Based on the schedules, taxonomy could be a problem, especially if the government chooses not to distinguish between local specimens and exotic subspecies that are not indigenous to Ontario. For example, there will be serious problems if the MNR tries to enforce this against all rat or milk snakes — there are probably thousands of captive-bred specimens of subspecies not native to Ontario in cages across the province — and not just black rats or eastern milks. In some cases they really need to identify subspecies, or at least localities, to avoid scaring kids with pet Pueblan milk snakes.

Endangered species: Blanchard’s Cricket Frog (Acris crepitans blanchardi); Northern Dusky Salamander (Desmognathus fuscus); Blue Racer (Coluber constrictor foxii); Timber Rattlesnake (Crotalus horridus); Lake Erie Water Snake (Nerodia sipedon insularum). Added: Small-mouthed Salamander (Ambystoma texanum); Allegheny Mountan Dusky Salamander (Desmognathus ochrophaeus); Spotted Turtle (Clemmys guttata); Wood Turtle (Glyptemys insculpta).

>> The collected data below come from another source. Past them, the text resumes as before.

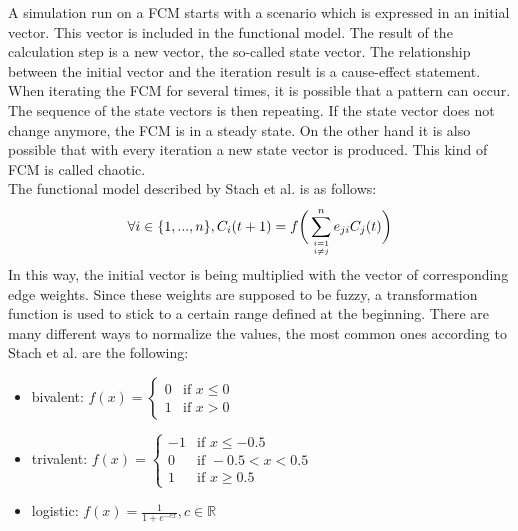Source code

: \documentclass[conference]{IEEEtran}
\begin{document}
A simulation run on a FCM starts with a scenario which is expressed in an initial vector. This vector is included in the functional model. The result of the calculation step is a new vector, the so-called state vector. The relationship between the initial vector and the iteration result is a cause-effect statement.\\
When iterating the FCM for several times, it is possible that a pattern can occur. The sequence of the state vectors is then repeating. If the state vector does not change anymore, the FCM is in a steady state. On the other hand it is also possible that with every iteration a new state vector is produced. This kind of FCM is called chaotic.\\
The functional model described by Stach et al. \cite{stach2005} is as follows:\\
\begin{equation}
\forall i \in \{1,...,n\},C_{i}(t+1) = f  \bigg(\sum_{i=1 \atop i \neq j}^{n} e_{ji}C_{j}(t)\bigg)
\end{equation}
In this way, the initial vector is being multiplied with the vector of corresponding edge weights. Since these weights are supposed to be fuzzy, a transformation function is used to stick to a certain range defined at the beginning. There are many different ways to normalize the values, the most common ones according to Stach et al. \cite{stach2005} are the following:
\begin{itemize}
\item bivalent: \begin{math} f(x) = \begin{cases} 
0 & \text{if } x \leq 0\\ 
1 & \text{if } x > 0
\end{cases} \end{math}
\item trivalent: \begin{math} f(x) = \begin{cases}
-1 & \text{if } x \leq -0.5\\
0 & \text{if } -0.5 < x < 0.5\\
1 & \text{if } x \geq 0.5
\end{cases} \end{math}
\item logistic: \begin{math} f(x) = \frac{1}{1+e^{-cx}}, c \in \mathbb{R} \end{math}
\end{itemize}
\end{document}

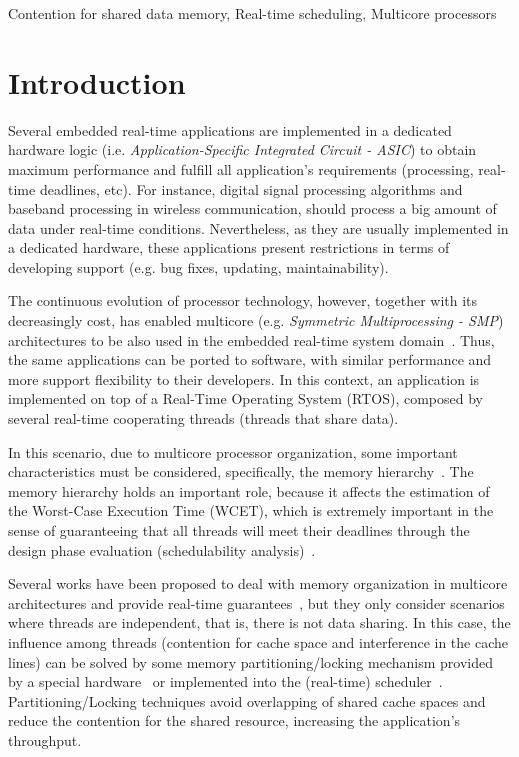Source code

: \documentclass[conference]{IEEEtran}
\begin{document}
\begin{IEEEkeywords}
Contention for shared data memory, Real-time scheduling, Multicore processors
\end{IEEEkeywords}

\section{Introduction}

Several embedded real-time applications are implemented in a dedicated hardware logic (i.e. \textit{Application-Specific Integrated Circuit - ASIC}) to obtain maximum performance and fulfill all application's requirements (processing, real-time deadlines, etc). For instance, digital signal processing algorithms and baseband processing in wireless communication, should process a big amount of data under real-time conditions. Nevertheless, as they are usually implemented in a dedicated hardware, these applications present restrictions in terms of developing support (e.g. bug fixes, updating, maintainability).

The continuous evolution of processor technology, however, together with its decreasingly cost, has enabled multicore (e.g. \textit{Symmetric Multiprocessing - SMP}) architectures to be also used in the embedded real-time system domain~\cite{Cho2006}. Thus, the same applications can be ported to software, with similar performance and more support flexibility to their developers. In this context, an application is implemented on top of a Real-Time Operating System (RTOS), composed by several real-time cooperating threads (threads that share data). 

In this scenario, due to multicore processor organization, some important characteristics must be considered, specifically, the memory hierarchy~\cite{Muralidhara:2010, Zhuravlev:2010}. The memory hierarchy holds an important role, because it affects the estimation of the Worst-Case Execution Time (WCET), which is extremely important in the sense of guaranteeing that all threads will meet their deadlines through the design phase evaluation (schedulability analysis)~\cite{Marwedel2005, Suhendra2008}.

Several works have been proposed to deal with memory organization in multicore architectures and provide real-time guarantees~\cite{Anderson2009a, Anderson2008, Anderson2006, Cho2006}, but they only consider scenarios where threads are independent, that is, there is not data sharing. In this case, the influence among threads (contention for cache space and interference in the cache lines) can be solved by some memory partitioning/locking mechanism provided by a special hardware~\cite{Suhendra2008} or implemented into the (real-time) scheduler~\cite{Guan2009, Zhuravlev:2010}. Partitioning/Locking techniques avoid overlapping of shared cache spaces and reduce the contention for the shared resource, increasing the application's throughput.
\end{document}
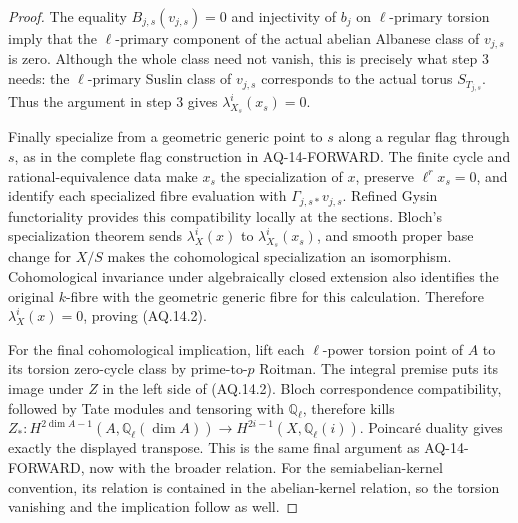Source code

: \begin{proof}
The equality $B_{j,s}(v_{j,s})=0$ and injectivity of
$b_j$ on $\ell$-primary torsion imply that the
$\ell$-primary component of the actual abelian Albanese
class of $v_{j,s}$ is zero. Although the whole class
need not vanish, this is precisely what step 3 needs:
the $\ell$-primary Suslin class of $v_{j,s}$ corresponds
to the actual torus $S_{T_{j,s}}$. Thus the argument
in step 3 gives $\lambda_{X_s}^i(x_s)=0$.

Finally specialize from a geometric generic point to
$s$ along a regular flag through $s$, as in the complete
flag construction in AQ-14-FORWARD. The finite cycle
and rational-equivalence data make $x_s$ the
specialization of $x$, preserve $\ell^r x_s=0$, and
identify each specialized fibre evaluation with
$\Gamma_{j,s*}v_{j,s}$. Refined Gysin functoriality
provides this compatibility locally at the sections.
Bloch's specialization theorem sends
$\lambda_X^i(x)$ to $\lambda_{X_s}^i(x_s)$, and smooth
proper base change for $X/S$ makes the cohomological
specialization an isomorphism. Cohomological invariance
under algebraically closed extension also identifies
the original $k$-fibre with the geometric generic
fibre for this calculation. Therefore
$\lambda_X^i(x)=0$, proving (AQ.14.2).

For the final cohomological implication, lift each
$\ell$-power torsion point of $A$ to its torsion
zero-cycle class by prime-to-$p$ Roitman. The integral
premise puts its image under $Z$ in the left side of
(AQ.14.2). Bloch correspondence compatibility, followed
by Tate modules and tensoring with $\mathbb Q_\ell$,
therefore kills
$Z_*:H^{2\dim A-1}(A,\mathbb Q_\ell(\dim A))
\to H^{2i-1}(X,\mathbb Q_\ell(i))$.
Poincar\'e duality gives exactly the displayed transpose.
This is the same final argument as AQ-14-FORWARD, now
with the broader relation. For the semiabelian-kernel
convention, its relation is contained in the
abelian-kernel relation, so the torsion vanishing and
the implication follow as well.
\end{proof}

Extirpated species: Tiger Salamander (Ambystoma tigrinum); Spring Salamander (Gyrinophilus porphyriticus).

Threatened species: Jefferson Salamander (Ambystoma jeffersonianum); Fowler’s Toad (Bufo fowleri); Blanding’s Turtle (Emydoidea blandingii); Eastern Fox Snake (Elaphe gloydi); Eastern Rat Snake (Elaphe obsoleta); Eastern Hognose Snake (Heterodon platirhinos); Queen Snake (Regina septemvittata); Massasauga (Sistrurus catenatus); Butler’s Garter Snake (Thamnophis butleri); Spiny Softshell (Apalone spinifera); Stinkpot (Sternotherus odoratus).

Special concern (not protected as above, but cannot be kept under the FWCA exemption without a permit): Five-lined Skink (Eumeces fasciatus); Northern Map Turtle (Graptemys geographica); Milk Snake (Lampropeltis triangulum); Eastern Ribbon Snake (Thamnophis sauritus).